Graph Contextualized Self-Attention Network (GC-SAN) for Session-based Recommendation

GC-SAN combines a session-graph GGNN (local transitions) with multi-layer self-attention (global dependencies) for session-based recommendation. Covers graph construction, message passing, attention fusion, and where the design wins or breaks.

In session-based recommendation you only see a short anonymous click sequence – no user profile, no long history, no demographics. Every signal you have lives inside that single window. GC-SAN (IJCAI 2019) takes the strongest two ideas of the time – SR-GNN’s session graph and the Transformer’s self-attention – and stacks them: a graph view captures local transition patterns and loops, a sequence view captures long-range intent, and a tiny weighted sum decides how much of each to trust.

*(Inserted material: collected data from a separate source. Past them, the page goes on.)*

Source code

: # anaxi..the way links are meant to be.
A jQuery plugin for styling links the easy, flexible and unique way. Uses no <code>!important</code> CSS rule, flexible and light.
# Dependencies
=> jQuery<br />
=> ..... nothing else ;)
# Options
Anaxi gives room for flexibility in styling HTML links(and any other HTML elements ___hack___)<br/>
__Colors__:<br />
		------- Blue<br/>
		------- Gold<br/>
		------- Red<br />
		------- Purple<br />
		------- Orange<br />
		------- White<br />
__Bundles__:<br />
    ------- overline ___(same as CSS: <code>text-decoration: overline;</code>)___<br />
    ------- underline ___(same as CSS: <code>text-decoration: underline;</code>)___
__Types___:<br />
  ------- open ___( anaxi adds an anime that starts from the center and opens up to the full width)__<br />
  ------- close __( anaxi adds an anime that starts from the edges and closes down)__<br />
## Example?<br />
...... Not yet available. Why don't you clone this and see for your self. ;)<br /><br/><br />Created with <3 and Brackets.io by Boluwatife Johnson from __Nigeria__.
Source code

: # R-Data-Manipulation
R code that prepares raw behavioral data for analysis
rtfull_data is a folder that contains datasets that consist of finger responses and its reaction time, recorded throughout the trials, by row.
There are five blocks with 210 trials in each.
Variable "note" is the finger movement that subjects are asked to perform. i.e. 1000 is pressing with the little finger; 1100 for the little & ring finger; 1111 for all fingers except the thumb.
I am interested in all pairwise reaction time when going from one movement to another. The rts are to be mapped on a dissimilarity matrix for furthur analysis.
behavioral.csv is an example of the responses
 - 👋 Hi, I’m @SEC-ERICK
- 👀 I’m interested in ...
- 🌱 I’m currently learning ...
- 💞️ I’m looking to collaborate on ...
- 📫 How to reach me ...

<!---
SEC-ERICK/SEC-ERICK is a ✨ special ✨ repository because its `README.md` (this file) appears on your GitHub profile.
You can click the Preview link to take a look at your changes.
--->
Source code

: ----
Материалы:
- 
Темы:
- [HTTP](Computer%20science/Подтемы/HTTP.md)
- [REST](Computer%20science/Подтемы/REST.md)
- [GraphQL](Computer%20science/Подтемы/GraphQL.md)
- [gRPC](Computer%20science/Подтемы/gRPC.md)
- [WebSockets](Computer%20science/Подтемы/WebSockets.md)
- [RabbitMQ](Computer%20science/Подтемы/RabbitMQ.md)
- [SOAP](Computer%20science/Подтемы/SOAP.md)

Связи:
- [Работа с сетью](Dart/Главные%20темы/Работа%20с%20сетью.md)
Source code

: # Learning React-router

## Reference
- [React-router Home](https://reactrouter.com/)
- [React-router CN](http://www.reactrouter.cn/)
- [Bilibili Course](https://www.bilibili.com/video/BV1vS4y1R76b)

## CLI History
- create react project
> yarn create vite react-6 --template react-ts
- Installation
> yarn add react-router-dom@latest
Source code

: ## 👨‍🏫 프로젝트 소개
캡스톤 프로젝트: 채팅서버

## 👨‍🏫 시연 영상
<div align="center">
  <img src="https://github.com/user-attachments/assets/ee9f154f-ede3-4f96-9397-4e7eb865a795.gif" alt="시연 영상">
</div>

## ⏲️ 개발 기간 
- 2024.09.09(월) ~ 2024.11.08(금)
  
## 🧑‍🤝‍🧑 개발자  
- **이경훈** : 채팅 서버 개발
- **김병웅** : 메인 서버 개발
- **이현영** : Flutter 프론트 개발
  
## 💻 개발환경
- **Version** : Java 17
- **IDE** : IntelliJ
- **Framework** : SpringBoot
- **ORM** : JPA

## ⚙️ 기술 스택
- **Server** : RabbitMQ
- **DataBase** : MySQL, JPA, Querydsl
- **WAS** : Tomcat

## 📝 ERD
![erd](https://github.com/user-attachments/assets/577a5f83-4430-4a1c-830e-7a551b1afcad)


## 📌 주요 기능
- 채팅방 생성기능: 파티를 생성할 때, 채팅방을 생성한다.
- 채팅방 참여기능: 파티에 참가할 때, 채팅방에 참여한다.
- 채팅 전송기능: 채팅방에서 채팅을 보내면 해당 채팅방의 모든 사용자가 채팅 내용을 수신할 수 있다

The result is a clean “best of both worlds” baseline that is genuinely hard to beat at its parameter budget.

What you will learn

  • Why session recommendation is structurally harder than classical CF
  • How a click sequence becomes a directed weighted graph
  • The GGNN cell: in/out aggregation plus GRU gates
  • Self-attention as a global encoder on top of graph-contextualised embeddings
  • The fusion weight $w$ between last-click and global intent
  • When GC-SAN is the right baseline and when it is not

Prerequisites

  • Graph neural network basics (message passing, GRU-style updates)
  • Self-attention (queries, keys, values, scaled dot product)
  • Recommendation evaluation metrics (Recall@K, MRR@K)

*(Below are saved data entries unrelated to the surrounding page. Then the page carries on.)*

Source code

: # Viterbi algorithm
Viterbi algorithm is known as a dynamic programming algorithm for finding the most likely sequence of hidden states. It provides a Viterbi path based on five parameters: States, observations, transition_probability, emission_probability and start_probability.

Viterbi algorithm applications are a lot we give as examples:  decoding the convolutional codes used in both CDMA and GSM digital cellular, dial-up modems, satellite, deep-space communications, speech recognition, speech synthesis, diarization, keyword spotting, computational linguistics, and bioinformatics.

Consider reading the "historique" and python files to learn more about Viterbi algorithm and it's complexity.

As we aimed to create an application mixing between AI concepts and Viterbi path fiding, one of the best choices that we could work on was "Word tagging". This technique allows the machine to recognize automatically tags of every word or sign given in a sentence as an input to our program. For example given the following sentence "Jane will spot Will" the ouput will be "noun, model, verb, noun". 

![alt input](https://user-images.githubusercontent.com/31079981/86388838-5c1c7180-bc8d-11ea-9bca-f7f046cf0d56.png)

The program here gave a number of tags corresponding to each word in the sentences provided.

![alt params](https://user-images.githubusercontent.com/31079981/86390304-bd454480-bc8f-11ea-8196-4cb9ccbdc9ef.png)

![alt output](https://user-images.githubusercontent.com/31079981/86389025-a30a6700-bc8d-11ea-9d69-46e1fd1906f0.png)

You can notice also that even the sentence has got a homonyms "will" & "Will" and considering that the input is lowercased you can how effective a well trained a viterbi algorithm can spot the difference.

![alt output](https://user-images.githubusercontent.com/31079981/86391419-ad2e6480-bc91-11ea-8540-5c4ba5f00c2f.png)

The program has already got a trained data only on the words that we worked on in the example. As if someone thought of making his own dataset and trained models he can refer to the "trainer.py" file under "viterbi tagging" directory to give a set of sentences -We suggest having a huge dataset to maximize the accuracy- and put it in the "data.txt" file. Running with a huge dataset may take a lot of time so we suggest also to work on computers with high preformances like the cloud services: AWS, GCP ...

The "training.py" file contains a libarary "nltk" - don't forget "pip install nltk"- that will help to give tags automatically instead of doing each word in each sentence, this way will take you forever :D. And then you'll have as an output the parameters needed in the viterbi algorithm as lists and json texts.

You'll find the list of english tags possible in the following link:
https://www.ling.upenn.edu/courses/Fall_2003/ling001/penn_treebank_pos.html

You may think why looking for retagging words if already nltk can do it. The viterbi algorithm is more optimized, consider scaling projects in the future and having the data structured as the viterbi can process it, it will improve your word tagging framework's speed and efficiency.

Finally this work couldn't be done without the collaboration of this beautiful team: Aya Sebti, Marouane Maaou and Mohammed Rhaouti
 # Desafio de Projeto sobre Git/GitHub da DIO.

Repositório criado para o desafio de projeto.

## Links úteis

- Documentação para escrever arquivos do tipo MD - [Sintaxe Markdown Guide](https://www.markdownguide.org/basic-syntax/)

1. Problem setup and why this is hard

Let $V = \{v_1, v_2, \dots, v_{|V|}\}$ be the item universe and let a session be an ordered click sequence $s = (v_{s,1}, v_{s,2}, \dots, v_{s,n})$. The task is to predict the next item $v_{s,n+1}$, usually by ranking all candidates and reporting Recall@K and MRR@K.

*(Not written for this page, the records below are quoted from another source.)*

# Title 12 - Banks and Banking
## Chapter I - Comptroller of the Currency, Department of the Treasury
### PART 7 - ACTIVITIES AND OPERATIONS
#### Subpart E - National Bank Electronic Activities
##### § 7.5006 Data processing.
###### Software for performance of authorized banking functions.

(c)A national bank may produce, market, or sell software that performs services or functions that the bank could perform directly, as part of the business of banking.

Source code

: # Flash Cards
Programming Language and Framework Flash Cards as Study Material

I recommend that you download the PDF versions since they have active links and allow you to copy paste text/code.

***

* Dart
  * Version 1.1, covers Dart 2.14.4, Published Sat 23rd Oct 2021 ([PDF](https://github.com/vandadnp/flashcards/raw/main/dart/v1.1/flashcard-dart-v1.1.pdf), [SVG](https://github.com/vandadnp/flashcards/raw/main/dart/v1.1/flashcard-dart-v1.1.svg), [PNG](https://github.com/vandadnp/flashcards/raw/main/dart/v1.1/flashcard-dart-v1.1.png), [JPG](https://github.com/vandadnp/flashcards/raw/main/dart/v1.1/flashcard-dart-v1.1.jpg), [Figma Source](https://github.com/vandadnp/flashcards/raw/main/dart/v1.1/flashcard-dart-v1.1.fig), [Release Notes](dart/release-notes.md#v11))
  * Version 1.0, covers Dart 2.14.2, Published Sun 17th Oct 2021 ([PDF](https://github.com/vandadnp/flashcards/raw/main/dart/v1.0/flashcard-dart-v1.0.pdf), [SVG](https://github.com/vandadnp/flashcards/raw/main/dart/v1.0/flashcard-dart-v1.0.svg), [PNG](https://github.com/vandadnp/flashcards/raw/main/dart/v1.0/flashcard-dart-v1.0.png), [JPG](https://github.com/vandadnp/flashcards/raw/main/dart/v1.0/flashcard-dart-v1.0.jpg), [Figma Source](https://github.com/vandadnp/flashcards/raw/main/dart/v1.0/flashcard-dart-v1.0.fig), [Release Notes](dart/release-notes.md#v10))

What makes this harder than classical collaborative filtering:

  • No long-term profile. You cannot lean on stable user embeddings or demographic features.
  • Short, noisy behaviour. A session may contain exploratory clicks, mis-clicks, or back-and-forth navigation.
  • Long-range dependencies. Early clicks often still matter – click “camera” first, click “memory card” twenty steps later.
  • Repeated transitions. Users bounce between a few related items; a strict sequence model can underuse this structure.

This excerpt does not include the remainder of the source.